W przeciwieństwie do większości autorów tego typu deklaracji Białoszewski przeszedł od słów do czynu. W kwietniu 1965 roku pisał w liście do przyjaciela: "Kupiłem sobie za 4 tysiące magnetofon. Jak przyjedziesz do Warszawy w maju albo w czerwcu, to możemy się bawić w nagrywanie. To dobre zajęcie.
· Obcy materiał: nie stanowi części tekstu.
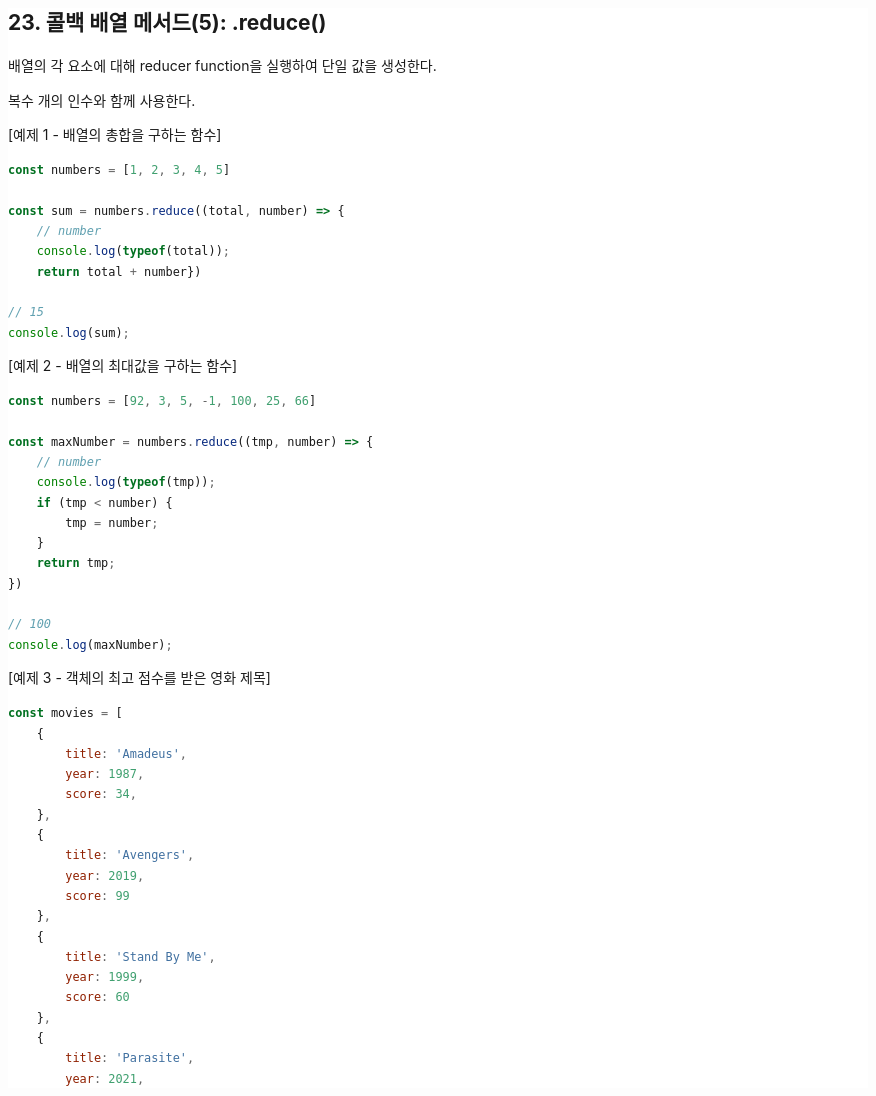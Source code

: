 







## 23. 콜백 배열 메서드(5): .reduce()

배열의 각 요소에 대해 reducer function을 실행하여 단일 값을 생성한다.

복수 개의 인수와 함께 사용한다.

[예제 1 - 배열의 총합을 구하는 함수]

```javascript
const numbers = [1, 2, 3, 4, 5]

const sum = numbers.reduce((total, number) => {
    // number
    console.log(typeof(total));
    return total + number})

// 15
console.log(sum);
```



[예제 2 - 배열의 최대값을 구하는 함수]

```javascript
const numbers = [92, 3, 5, -1, 100, 25, 66]

const maxNumber = numbers.reduce((tmp, number) => {
    // number
    console.log(typeof(tmp));
    if (tmp < number) {
        tmp = number;
    }
    return tmp;
})

// 100
console.log(maxNumber);
```



[예제 3 - 객체의 최고 점수를 받은 영화 제목]

```javascript
const movies = [
    {
        title: 'Amadeus',
        year: 1987,
        score: 34,
    },
    {
        title: 'Avengers',
        year: 2019,
        score: 99
    },
    {
        title: 'Stand By Me',
        year: 1999,
        score: 60
    },
    {
        title: 'Parasite',
        year: 2021,
```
Interesuje każdego".
Do roku 1982 na kasety trafia większa część późnej twórczości poety: setki drobnych wierszy, "Chamowo”, "Zawał”, fragmenty "Rozkurzu” i "Tajnego dziennika”, a także "Pamiętnika z powstania warszawskiego” i "Szumów, zlepów, ciągów”. Wiele swoich tekstów Białoszewski nagrywa także w profesjonalnych warunkach studia Polskiego Radia, gdzie, za namową Jadwigi Stańczakowej, bywa częstym gościem od połowy lat 70. W ten sposób w ciągu 17 lat powstaje niezwykłe dźwiękowe archiwum, stanowiące w historii polskiej kultury wyjątkowy fenomen - zarówno ze względu na objętość (w sumie ponad 80 godzin materiału), jak i z uwagi na charakter samych nagrań oraz ich miejsce w twórczym dorobku Białoszewskiego.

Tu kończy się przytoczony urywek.